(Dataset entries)
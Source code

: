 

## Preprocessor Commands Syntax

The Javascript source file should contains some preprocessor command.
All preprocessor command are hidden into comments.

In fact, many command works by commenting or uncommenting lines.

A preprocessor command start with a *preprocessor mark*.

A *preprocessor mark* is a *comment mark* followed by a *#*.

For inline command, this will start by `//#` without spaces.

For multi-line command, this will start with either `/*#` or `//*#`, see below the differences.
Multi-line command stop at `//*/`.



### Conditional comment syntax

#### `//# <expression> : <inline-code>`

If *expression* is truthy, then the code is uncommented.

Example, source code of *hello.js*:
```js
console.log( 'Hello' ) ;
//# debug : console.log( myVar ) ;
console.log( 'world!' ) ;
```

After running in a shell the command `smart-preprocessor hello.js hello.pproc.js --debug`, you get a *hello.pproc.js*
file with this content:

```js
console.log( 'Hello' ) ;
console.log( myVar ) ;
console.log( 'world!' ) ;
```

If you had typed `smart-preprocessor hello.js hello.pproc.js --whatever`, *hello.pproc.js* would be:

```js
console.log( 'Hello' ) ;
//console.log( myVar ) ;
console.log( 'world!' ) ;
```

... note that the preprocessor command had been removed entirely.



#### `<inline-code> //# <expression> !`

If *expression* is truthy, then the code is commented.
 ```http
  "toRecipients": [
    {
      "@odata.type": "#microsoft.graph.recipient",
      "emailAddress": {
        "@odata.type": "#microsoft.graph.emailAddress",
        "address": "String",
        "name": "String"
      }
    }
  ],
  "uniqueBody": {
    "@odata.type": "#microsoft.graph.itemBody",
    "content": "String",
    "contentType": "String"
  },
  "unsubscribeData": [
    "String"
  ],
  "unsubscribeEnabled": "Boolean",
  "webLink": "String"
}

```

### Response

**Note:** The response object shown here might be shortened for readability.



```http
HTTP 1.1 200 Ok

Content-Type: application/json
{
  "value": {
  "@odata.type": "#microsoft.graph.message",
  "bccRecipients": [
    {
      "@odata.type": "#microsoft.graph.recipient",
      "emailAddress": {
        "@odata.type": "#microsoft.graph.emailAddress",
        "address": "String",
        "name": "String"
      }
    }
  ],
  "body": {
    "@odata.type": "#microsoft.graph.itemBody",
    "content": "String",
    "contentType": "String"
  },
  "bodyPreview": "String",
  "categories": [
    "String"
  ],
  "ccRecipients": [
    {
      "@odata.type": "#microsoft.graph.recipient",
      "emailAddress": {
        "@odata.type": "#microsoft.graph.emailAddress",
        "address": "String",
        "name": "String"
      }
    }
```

AIM OF THE EXERCISE >>
Would you copy every line of the entries that includes the word "file"?

TASK OUTPUT >>
The Javascript source file should contains some preprocessor command.
file with this content:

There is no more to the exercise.